Airmen Adventures: Hotokegaura - Buddha's Beach

  • Published
  • By Airman 1st Class Patrick S. Ciccarone
  • 35th Fighter Wing Public Affairs


"Airmen Adventures" is a six-month-long print series to accompany Misawa Air Base's alcohol awareness campaign, "Another Day Wasted?" Each story will detail a young Airman's travels to various cities in Japan with transportation, attraction and cost details. This initiative is implemented in hopes of giving Airmen at Misawa a guide to travel outside the gate and explore Japan -- instead of spending another day wasted.

During the week, I write stories that highlight Airmen, airpower and advancements to quality of life made here at Misawa Air Base. As a junior-enlisted member, my weekends and any free time are very important, so once the weekend comes, I high-tail it off base to explore new and interesting parts of Japan.

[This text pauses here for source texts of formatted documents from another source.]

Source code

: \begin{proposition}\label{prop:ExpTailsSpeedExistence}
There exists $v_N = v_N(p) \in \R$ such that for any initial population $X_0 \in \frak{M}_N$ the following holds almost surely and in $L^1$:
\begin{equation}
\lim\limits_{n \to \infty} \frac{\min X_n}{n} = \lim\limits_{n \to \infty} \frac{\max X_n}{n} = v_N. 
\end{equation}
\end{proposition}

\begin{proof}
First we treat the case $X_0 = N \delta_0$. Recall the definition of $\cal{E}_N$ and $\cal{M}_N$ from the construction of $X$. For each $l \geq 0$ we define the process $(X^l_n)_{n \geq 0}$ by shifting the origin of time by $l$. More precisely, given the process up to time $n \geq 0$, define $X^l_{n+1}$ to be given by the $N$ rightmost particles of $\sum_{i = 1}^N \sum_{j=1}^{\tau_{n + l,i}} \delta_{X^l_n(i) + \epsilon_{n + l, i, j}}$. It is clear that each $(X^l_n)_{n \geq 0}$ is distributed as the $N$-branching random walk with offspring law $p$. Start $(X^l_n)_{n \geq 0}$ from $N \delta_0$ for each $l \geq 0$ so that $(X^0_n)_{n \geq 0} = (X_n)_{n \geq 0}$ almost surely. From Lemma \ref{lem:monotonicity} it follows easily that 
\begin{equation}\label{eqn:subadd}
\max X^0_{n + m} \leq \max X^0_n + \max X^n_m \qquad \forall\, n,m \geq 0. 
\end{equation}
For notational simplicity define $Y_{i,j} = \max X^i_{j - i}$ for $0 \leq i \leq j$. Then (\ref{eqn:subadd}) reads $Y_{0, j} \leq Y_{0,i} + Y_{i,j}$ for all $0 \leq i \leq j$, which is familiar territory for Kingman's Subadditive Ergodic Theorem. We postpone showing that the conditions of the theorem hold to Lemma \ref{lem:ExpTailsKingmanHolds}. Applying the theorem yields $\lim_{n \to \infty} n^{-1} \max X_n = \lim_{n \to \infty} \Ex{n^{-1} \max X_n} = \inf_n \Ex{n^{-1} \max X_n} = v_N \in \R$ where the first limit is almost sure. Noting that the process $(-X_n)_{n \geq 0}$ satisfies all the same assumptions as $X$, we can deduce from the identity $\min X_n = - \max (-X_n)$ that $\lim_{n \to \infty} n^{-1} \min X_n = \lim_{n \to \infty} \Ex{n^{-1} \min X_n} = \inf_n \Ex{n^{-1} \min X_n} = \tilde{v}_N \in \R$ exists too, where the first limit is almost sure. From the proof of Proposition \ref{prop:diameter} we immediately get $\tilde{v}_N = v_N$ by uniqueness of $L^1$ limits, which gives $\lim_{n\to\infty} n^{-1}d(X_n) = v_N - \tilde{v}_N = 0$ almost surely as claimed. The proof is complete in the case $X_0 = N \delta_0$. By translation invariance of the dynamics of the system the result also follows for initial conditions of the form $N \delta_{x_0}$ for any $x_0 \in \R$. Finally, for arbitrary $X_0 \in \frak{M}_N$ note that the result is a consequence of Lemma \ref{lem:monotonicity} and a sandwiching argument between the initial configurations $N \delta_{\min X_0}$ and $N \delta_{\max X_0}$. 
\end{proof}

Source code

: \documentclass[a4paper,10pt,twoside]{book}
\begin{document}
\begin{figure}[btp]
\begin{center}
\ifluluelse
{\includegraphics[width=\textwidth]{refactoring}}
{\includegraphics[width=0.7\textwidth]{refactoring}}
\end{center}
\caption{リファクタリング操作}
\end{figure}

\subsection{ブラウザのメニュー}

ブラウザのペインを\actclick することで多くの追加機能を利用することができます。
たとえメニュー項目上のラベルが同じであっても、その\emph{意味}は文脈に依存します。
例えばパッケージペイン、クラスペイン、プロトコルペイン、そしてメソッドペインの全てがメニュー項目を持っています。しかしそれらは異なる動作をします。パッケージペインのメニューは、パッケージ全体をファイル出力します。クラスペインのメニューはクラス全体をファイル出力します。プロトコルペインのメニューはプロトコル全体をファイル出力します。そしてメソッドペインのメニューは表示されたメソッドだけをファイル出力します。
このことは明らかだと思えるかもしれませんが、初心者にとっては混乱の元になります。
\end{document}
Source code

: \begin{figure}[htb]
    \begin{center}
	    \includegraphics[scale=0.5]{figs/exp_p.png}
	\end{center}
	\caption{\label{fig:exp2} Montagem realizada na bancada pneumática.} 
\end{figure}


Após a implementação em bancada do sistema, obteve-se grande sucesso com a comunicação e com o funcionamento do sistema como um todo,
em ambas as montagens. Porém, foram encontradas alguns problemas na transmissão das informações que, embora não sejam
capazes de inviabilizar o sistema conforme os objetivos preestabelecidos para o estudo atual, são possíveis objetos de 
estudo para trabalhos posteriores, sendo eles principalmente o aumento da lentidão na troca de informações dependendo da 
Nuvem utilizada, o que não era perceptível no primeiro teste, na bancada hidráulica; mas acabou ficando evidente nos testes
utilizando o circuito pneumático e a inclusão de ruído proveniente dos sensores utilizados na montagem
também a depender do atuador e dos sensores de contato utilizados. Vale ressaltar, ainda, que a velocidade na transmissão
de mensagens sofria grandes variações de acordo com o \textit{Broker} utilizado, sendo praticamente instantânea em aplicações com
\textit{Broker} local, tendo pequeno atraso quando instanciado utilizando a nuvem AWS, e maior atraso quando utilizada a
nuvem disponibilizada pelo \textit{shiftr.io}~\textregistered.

My latest excursion took two of my friends and I to the mountain Nuidoshiyama up in the Shimokita peninsula. After following our map into the northern-most part of the Aomori Prefecture, we stumbled upon something completely unexpected.

Our target was a mountain near the village of Sai, located approximately three-and-a-half hours from Misawa Air Base. Because of the harsh economic climate, we opted to take the cheaper, scenic route up through Mutsu and avoid the toll road entirely.

We started our morning at 6 a.m., roughly the same time the sun was rising, which meant two things were necessary: an immediate energy drink and - because it's winter time in Misawa - three layers of jackets.

After leaving base, we stopped for some travel snacks and continued on Route 338 toward our destination.

The road that leads to the city of Mutsu and beyond is one that is, you guessed it, surrounded by the countryside. With fall season near its end, our drive was filled with some vibrant reds and oranges to view as we drove along.

Jamming out to a playlist that would make the enlisted club jealous, our drive consisted of personal stories, talk about work and loads of jokes in between.

Passing by several fishing villages, we expressed a combination of envy and worry for the fishermen who had to deal with the steadily biting cold.

Our car resonated with laughs as we continued up the coastline when suddenly silence cut in.

"MONKEYS!"

Sure enough, as we rounded a corner, we encountered a family of Japanese macaques (indigenous to the area) along the road. Red-faced and nimble, using our quick-draw photo-taking ability, we made sure to snap some photos before they faded into the wilderness.

Passing by a few more rest stops, small villages and an upward drive rivalling a roller coaster, we finally reached what we thought was our destination. Only, it wasn't quite that simple.

Our maps routed us to the base of the mountain, which was fine...except there was no entry point. What we found was simply a sign written in kanji warning us of potential bears accompanied by some auspicious looking exclamation points.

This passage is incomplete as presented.